Find the string "available" in the records. Copy every line it appears in.

Stored entries:
§ §
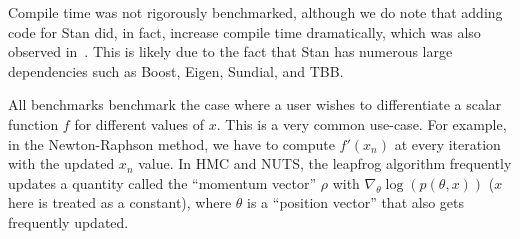 Compile time was not rigorously benchmarked, 
although we do note that adding code for Stan did, in fact,
increase compile time dramatically, which was also observed in~\cite{carpenter:2015}.
This is likely due to the fact that Stan has numerous large dependencies
such as Boost, Eigen, Sundial, and TBB.

All benchmarks benchmark the case where a user wishes to differentiate
a scalar function $f$ for different values of $x$.
This is a very common use-case.
For example, in the Newton-Raphson method,
we have to compute $f'(x_n)$ at every iteration with the updated $x_n$ value.
In HMC and NUTS, the leapfrog algorithm frequently
updates a quantity called the ``momentum vector'' $\rho$ 
with $\nabla_\theta \log(p(\theta, x))$ ($x$ here is treated as a constant),
where $\theta$ is a ``position vector'' that also gets frequently updated.

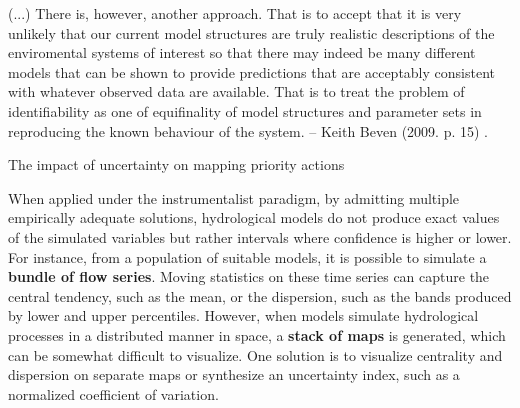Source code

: \documentclass[./main_en.tex]{subfiles}
\begin{document}
\begin{adjustwidth}{100pt}{0pt}
\medskip
\small (...) There is, however, another approach. That is to accept that it is very unlikely that our current model structures are truly realistic descriptions of the enviromental systems of interest so that there may indeed be many different models that can be shown to provide predictions that are acceptably consistent with whatever observed data are available. That is to treat the problem of identifiability as one of equifinality of model structures and parameter sets in reproducing the known behaviour of the system. -- Keith Beven (2009. p. 15) \cite{Beven2009}.
\medskip
\end{adjustwidth}

\begin{simplebox}[
    float=ht!,
    label={highlight_uncertainty_maps},
    nameref={Uncertainty Maps}
    ]{The impact of uncertainty on mapping priority actions}
    \footnotesize
    \begin{minipage}[t]{\linewidth}  
    \par When applied under the instrumentalist paradigm, by admitting multiple empirically adequate solutions, hydrological models do not produce exact values of the simulated variables but rather intervals where confidence is higher or lower. For instance, from a population of suitable models, it is possible to simulate a \textbf{bundle of flow series}. Moving statistics on these time series can capture the central tendency, such as the mean, or the dispersion, such as the bands produced by lower and upper percentiles. However, when models simulate hydrological processes in a distributed manner in space, a \textbf{stack of maps} is generated, which can be somewhat difficult to visualize. One solution is to visualize centrality and dispersion on separate maps or synthesize an uncertainty index, such as a normalized coefficient of variation.
    \end{minipage}
    

\end{simplebox}
\end{document}
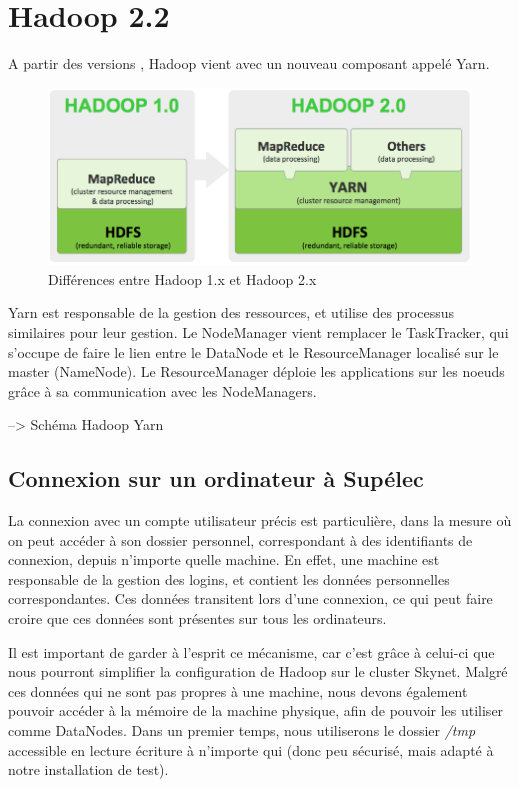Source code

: \section{Hadoop 2.2}
\label{sec:hadoop-2.2}

\par A partir des versions , Hadoop vient avec un nouveau composant appelé Yarn. 

\begin{figure}[h!]
  \centering
  \includegraphics[width=12cm]{images/yarn.png}
  \caption{Différences entre Hadoop 1.x et Hadoop 2.x}
  \label{fig:yarn}
\end{figure}

Yarn est responsable de la gestion des ressources, et utilise des processus similaires pour leur gestion. Le NodeManager vient remplacer le TaskTracker, qui s'occupe de faire le lien entre le DataNode et le ResourceManager localisé sur le master (NameNode). Le ResourceManager déploie les applications sur les noeuds grâce à sa communication avec les NodeManagers.

--> Schéma Hadoop Yarn

\subsection{Connexion sur un ordinateur à Supélec}
\label{sec:connexion-sur-un}

\par La connexion avec un compte utilisateur précis est particulière, dans la mesure où on peut accéder à son dossier personnel, correspondant à des identifiants de connexion, depuis n'importe quelle machine. En effet, une machine est responsable de la gestion des logins, et contient les données personnelles correspondantes. Ces données transitent lors d'une connexion, ce qui peut faire croire que ces données sont présentes sur tous les ordinateurs.

\par Il est important de garder à l'esprit ce mécanisme, car c'est grâce à celui-ci que nous pourront simplifier la configuration de Hadoop sur le cluster Skynet. Malgré ces données qui ne sont pas propres à une machine, nous devons également pouvoir accéder à la mémoire de la machine physique, afin de pouvoir les utiliser comme DataNodes. Dans un premier temps, nous utiliserons le dossier \emph{/tmp} accessible en lecture écriture à n'importe qui (donc peu sécurisé, mais adapté à notre installation de test).


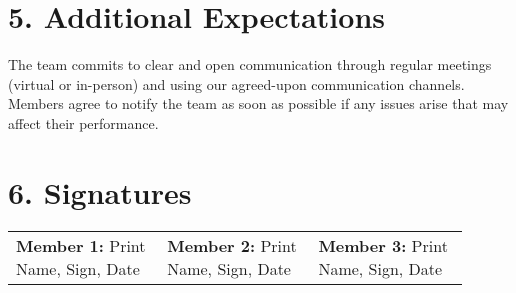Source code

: \documentclass[12pt]{article}
\begin{document}
\section*{5. Additional Expectations}
The team commits to clear and open communication through regular meetings (virtual or in-person) and using our agreed-upon communication channels. Members agree to notify the team as soon as possible if any issues arise that may affect their performance.

\section*{6. Signatures}
\bigskip

\begin{tabular}{p{0.3\linewidth} p{0.3\linewidth} p{0.3\linewidth}}
\textbf{Member 1:} \newline Print Name, Sign, Date & \textbf{Member 2:} \newline Print Name, Sign, Date & \textbf{Member 3:} \newline Print Name, Sign, Date \\
\end{tabular}
\end{document}
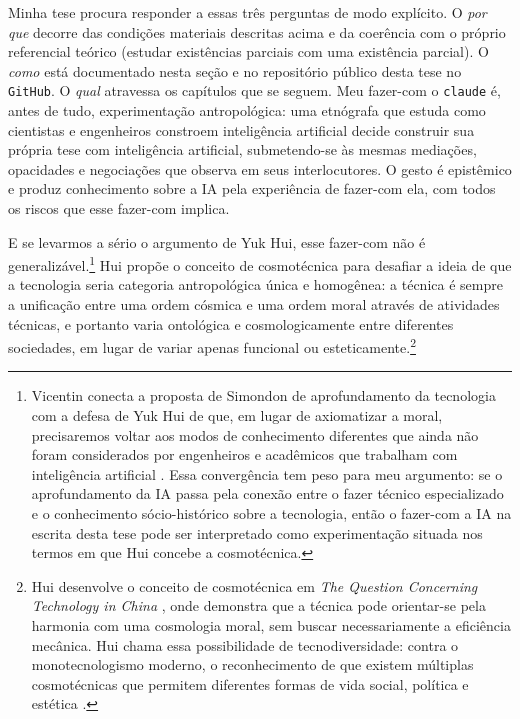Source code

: Minha tese procura responder a essas três perguntas de modo explícito. O \textit{por que} decorre das condições materiais descritas acima e da coerência com o próprio referencial teórico (estudar existências parciais com uma existência parcial). O \textit{como} está documentado nesta seção e no repositório público desta tese no \texttt{GitHub}. O \textit{qual} atravessa os capítulos que se seguem. Meu fazer-com o \texttt{claude} é, antes de tudo, experimentação antropológica: uma etnógrafa que estuda como cientistas e engenheiros constroem inteligência artificial decide construir sua própria tese com inteligência artificial, submetendo-se às mesmas mediações, opacidades e negociações que observa em seus interlocutores. O gesto é epistêmico e produz conhecimento sobre a IA pela experiência de fazer-com ela, com todos os riscos que esse fazer-com implica.

E se levarmos a sério o argumento de Yuk Hui, esse fazer-com não é generalizável.\footnote{Vicentin conecta a proposta de Simondon de aprofundamento da tecnologia com a defesa de Yuk Hui de que, em lugar de axiomatizar a moral, precisaremos voltar aos modos de conhecimento diferentes que ainda não foram considerados por engenheiros e acadêmicos que trabalham com inteligência artificial \parencite[p.~186]{hui2020tecnodiversidade}. Essa convergência tem peso para meu argumento: se o aprofundamento da IA passa pela conexão entre o fazer técnico especializado e o conhecimento sócio-histórico sobre a tecnologia, então o fazer-com a IA na escrita desta tese pode ser interpretado como experimentação situada nos termos em que Hui concebe a cosmotécnica.} Hui propõe o conceito de cosmotécnica para desafiar a ideia de que a tecnologia seria categoria antropológica única e homogênea: a técnica é sempre a unificação entre uma ordem cósmica e uma ordem moral através de atividades técnicas, e portanto varia ontológica e cosmologicamente entre diferentes sociedades, em lugar de variar apenas funcional ou esteticamente.\footnote{Hui desenvolve o conceito de cosmotécnica em \textit{The Question Concerning Technology in China} \parencite{hui2016china}, onde demonstra que a técnica pode orientar-se pela harmonia com uma cosmologia moral, sem buscar necessariamente a eficiência mecânica. Hui chama essa possibilidade de tecnodiversidade: contra o monotecnologismo moderno, o reconhecimento de que existem múltiplas cosmotécnicas que permitem diferentes formas de vida social, política e estética \parencite{hui2020tecnodiversidade}.}

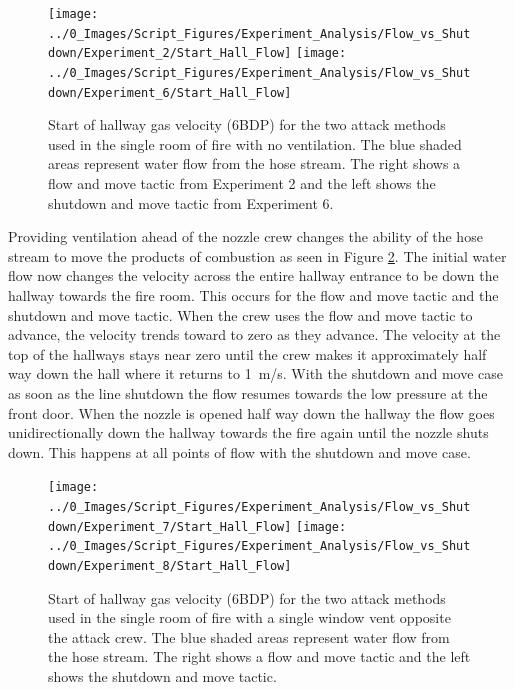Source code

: \documentclass[12pt,oneside]{book}
\begin{document}
\begin{figure}[H]
\centering
\texttt{[image: ../0\_Images/Script\_Figures/Experiment\_Analysis/Flow\_vs\_Shutdown/Experiment\_2/Start\_Hall\_Flow]}
\texttt{[image: ../0\_Images/Script\_Figures/Experiment\_Analysis/Flow\_vs\_Shutdown/Experiment\_6/Start\_Hall\_Flow]}
\caption[Single Room - No Vent - Flow \& Move vs. Shutdown \& Move - Airflow]{Start of hallway gas velocity (6BDP) for the two attack methods used in the single room of fire with no ventilation. The blue shaded areas represent water flow from the hose stream. The right shows a flow and move tactic from Experiment 2 and the left shows the shutdown and move tactic from Experiment 6.}
\label{fig:Flow_vs_Shut_Single_No_Vent_Velocity}
\end{figure}

Providing ventilation ahead of the nozzle crew changes the ability of the hose stream to move the products of combustion as seen in Figure \ref{fig:Flow_vs_Shut_Single_Vent_Velocity}. The initial water flow now changes the velocity across the entire hallway entrance to be down the hallway towards the fire room. This occurs for the flow and move tactic and the shutdown and move tactic. When the crew uses the flow and move tactic to advance, the velocity trends toward to zero as they advance. The velocity at the top of the hallways stays near zero until the crew makes it approximately half way down the hall where it returns to 1~m/s. With the shutdown and move case as soon as the line shutdown the flow resumes towards the low pressure at the front door. When the nozzle is opened half way down the hallway the flow goes unidirectionally down the hallway towards the fire again until the nozzle shuts down. This happens at all points of flow with the shutdown and move case.

\begin{figure}[H]
\centering
\texttt{[image: ../0\_Images/Script\_Figures/Experiment\_Analysis/Flow\_vs\_Shutdown/Experiment\_7/Start\_Hall\_Flow]}
\texttt{[image: ../0\_Images/Script\_Figures/Experiment\_Analysis/Flow\_vs\_Shutdown/Experiment\_8/Start\_Hall\_Flow]}
\caption[Single Room - Window Vent Opposite - Flow \& Move vs. Shutdown \& Move - Airflow]{Start of hallway gas velocity (6BDP) for the two attack methods used in the single room of fire with a single window vent opposite the attack crew. The blue shaded areas represent water flow from the hose stream. The right shows a flow and move tactic and the left shows the shutdown and move tactic.}
\label{fig:Flow_vs_Shut_Single_Vent_Velocity}
\end{figure}
\end{document}

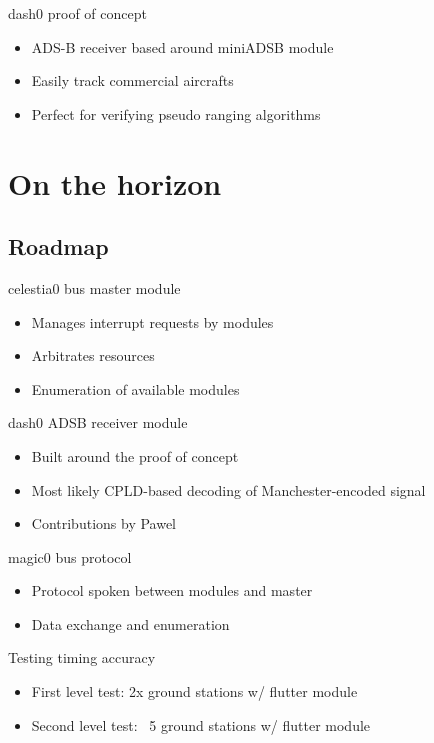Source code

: 	\begin{frame}{dash0 proof of concept}
		\begin{itemize}
			\item ADS-B receiver based around miniADSB module
			\item Easily track commercial aircrafts
			\item Perfect for verifying pseudo ranging algorithms
		\end{itemize}
	\end{frame}

\section{On the horizon}	

\subsection{Roadmap}
	\begin{frame}{celestia0 bus master module}
		\begin{itemize}
			\item Manages interrupt requests by modules
			\item Arbitrates resources
			\item Enumeration of available modules
		\end{itemize}
	\end{frame}
	\begin{frame}{dash0 ADSB receiver module}
		\begin{itemize}
			\item Built around the proof of concept
			\item Most likely CPLD-based decoding of Manchester-encoded signal
			\item Contributions by Pawel
		\end{itemize}
	\end{frame}
	\begin{frame}{magic0 bus protocol}
		\begin{itemize}
			\item Protocol spoken between modules and master
			\item Data exchange and enumeration
		\end{itemize}
	\end{frame}
	\begin{frame}{Testing timing accuracy}
		\begin{itemize}
			\item First level test: 2x ground stations w/ flutter module
			\item Second level test: ~5 ground stations w/ flutter module
		\end{itemize}
	\end{frame}
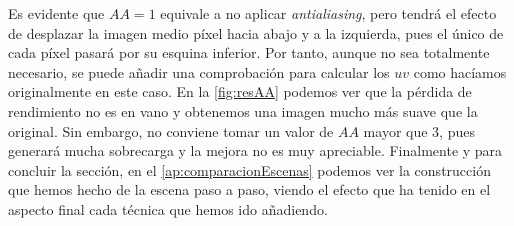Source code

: Es evidente que $AA=1$ equivale a no aplicar \textit{antialiasing}, pero tendrá el efecto de desplazar la imagen medio píxel hacia abajo y a la izquierda, pues el único de cada píxel pasará por su esquina inferior. Por tanto, aunque no sea totalmente necesario, se puede añadir una comprobación para calcular los $uv$ como hacíamos originalmente en este caso. En la \autoref{fig:resAA} podemos ver que la pérdida de rendimiento no es en vano y obtenemos una imagen mucho más suave que la original. Sin embargo, no conviene tomar un valor de $AA$ mayor que $3$, pues generará mucha sobrecarga y la mejora no es muy apreciable. Finalmente y para concluir la sección, en el \autoref{ap:comparacionEscenas} podemos ver la construcción que hemos hecho de la escena paso a paso, viendo el efecto que ha tenido en el aspecto final cada técnica que hemos ido añadiendo.


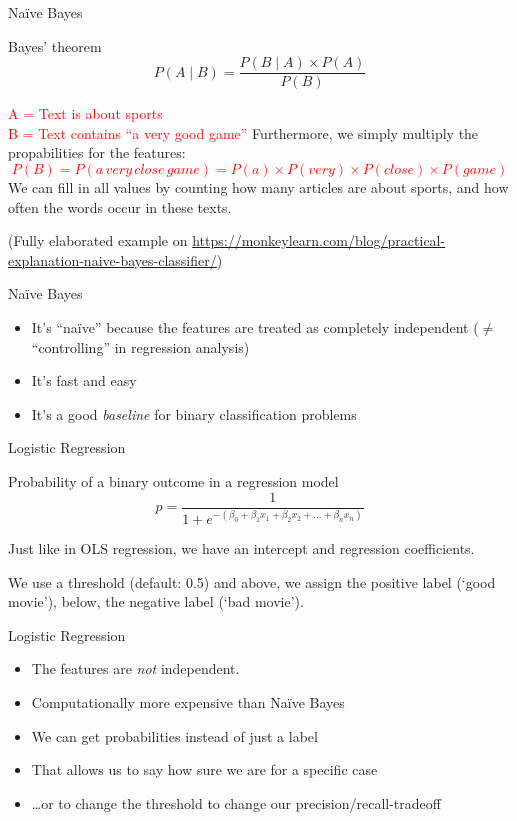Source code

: \documentclass{beamer}
\begin{document}
\begin{frame}{Naïve Bayes}
\begin{block}{Bayes' theorem}
$$ P(A \mid B) = \frac{P(B \mid A) \times P(A)}{P(B)} $$
\end{block}

\pause
\textcolor{red}{A = Text is about sports\\
B = Text contains ``a very good game''}
\pause
Furthermore, we simply multiply the propabilities for the features:
\textcolor{red}{$$P(B) = P(a\, very\, close\, game) = P(a) \times P(very) \times P(close) \times P(game)$$}
We can fill in all values by counting how many articles are about sports, and how often the words occur in these texts.
\vspace{0.3cm}

\footnotesize{
(Fully elaborated example on \url{https://monkeylearn.com/blog/practical-explanation-naive-bayes-classifier/})}

\end{frame}


\begin{frame}{Naïve Bayes}
\begin{itemize}[<+->]
\item It's ``naïve'' because the features are treated as completely independent ($\neq$ ``controlling'' in regression analysis)
\item It's fast and easy
\item It's a good \emph{baseline} for binary classification problems
\end{itemize}
\end{frame}


\begin{frame}{Logistic Regression}
\begin{block}{Probability of a binary outcome in a regression model}
$$p = \frac{1}{1 + e^{-(\beta_0 + \beta_1 x_1 + \beta_2 x_2 + \ldots + \beta_n x_n)}}$$
\end{block}
Just like in OLS regression, we have an intercept and regression coefficients. 

We use a threshold (default: 0.5) and above, we assign the positive label (`good movie'), below, the negative label (`bad movie').

\end{frame}

\begin{frame}{Logistic Regression}
\begin{itemize}[<+->]
\item The features are \emph{not} independent.
\item Computationally more expensive than Naïve Bayes
\item We can get probabilities instead of just a label
\item That allows us to say how sure we are for a specific case
\item \ldots or to change the threshold to change our precision/recall-tradeoff
\end{itemize}
\end{frame}
\end{document}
§ §
### [TASK RESULT]
\small (...) There is, however, another approach. That is to accept that it is very unlikely that our current model structures are truly realistic descriptions of the enviromental systems of interest so that there may indeed be many different models that can be shown to provide predictions that are acceptably consistent with whatever observed data are available. That is to treat the problem of identifiability as one of equifinality of model structures and parameter sets in reproducing the known behaviour of the system. -- Keith Beven (2009. p. 15) \cite{Beven2009}.
			\item Enumeration of available modules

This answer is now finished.